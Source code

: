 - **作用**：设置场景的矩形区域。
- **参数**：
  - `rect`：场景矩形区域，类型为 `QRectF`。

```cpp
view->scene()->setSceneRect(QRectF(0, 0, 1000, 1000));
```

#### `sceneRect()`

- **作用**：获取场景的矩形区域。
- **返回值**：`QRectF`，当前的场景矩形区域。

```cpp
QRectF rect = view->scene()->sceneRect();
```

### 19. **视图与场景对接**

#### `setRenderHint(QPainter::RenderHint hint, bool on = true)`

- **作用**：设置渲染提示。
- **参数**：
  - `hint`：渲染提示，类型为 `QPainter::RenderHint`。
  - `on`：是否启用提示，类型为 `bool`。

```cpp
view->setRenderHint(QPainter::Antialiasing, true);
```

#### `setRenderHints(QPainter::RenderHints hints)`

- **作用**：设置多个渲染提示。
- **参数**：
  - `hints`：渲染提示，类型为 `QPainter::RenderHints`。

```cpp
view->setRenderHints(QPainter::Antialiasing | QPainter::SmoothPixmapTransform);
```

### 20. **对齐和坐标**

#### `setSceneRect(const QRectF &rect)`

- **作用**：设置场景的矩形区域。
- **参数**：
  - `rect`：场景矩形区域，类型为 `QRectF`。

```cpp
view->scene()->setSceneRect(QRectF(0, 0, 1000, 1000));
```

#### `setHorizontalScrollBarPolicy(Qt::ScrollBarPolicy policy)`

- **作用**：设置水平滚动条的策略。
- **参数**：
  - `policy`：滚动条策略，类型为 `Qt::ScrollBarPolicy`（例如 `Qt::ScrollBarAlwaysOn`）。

————

● PROBLEM STATEMENT: Restate all entries above verbatim.

● THE COMPLETED TASK:
Source code

: - **作用**：设置场景的矩形区域。
- **参数**：
  - `rect`：场景矩形区域，类型为 `QRectF`。

```cpp
view->scene()->setSceneRect(QRectF(0, 0, 1000, 1000));
```

#### `sceneRect()`

- **作用**：获取场景的矩形区域。
- **返回值**：`QRectF`，当前的场景矩形区域。

```cpp
QRectF rect = view->scene()->sceneRect();
```

### 19. **视图与场景对接**

#### `setRenderHint(QPainter::RenderHint hint, bool on = true)`

- **作用**：设置渲染提示。
- **参数**：
  - `hint`：渲染提示，类型为 `QPainter::RenderHint`。
  - `on`：是否启用提示，类型为 `bool`。

```cpp
view->setRenderHint(QPainter::Antialiasing, true);
```

#### `setRenderHints(QPainter::RenderHints hints)`

- **作用**：设置多个渲染提示。
- **参数**：
  - `hints`：渲染提示，类型为 `QPainter::RenderHints`。

```cpp
view->setRenderHints(QPainter::Antialiasing | QPainter::SmoothPixmapTransform);
```

### 20. **对齐和坐标**

#### `setSceneRect(const QRectF &rect)`

- **作用**：设置场景的矩形区域。
- **参数**：
  - `rect`：场景矩形区域，类型为 `QRectF`。

```cpp
view->scene()->setSceneRect(QRectF(0, 0, 1000, 1000));
```

#### `setHorizontalScrollBarPolicy(Qt::ScrollBarPolicy policy)`

- **作用**：设置水平滚动条的策略。
- **参数**：
  - `policy`：滚动条策略，类型为 `Qt::ScrollBarPolicy`（例如 `Qt::ScrollBarAlwaysOn`）。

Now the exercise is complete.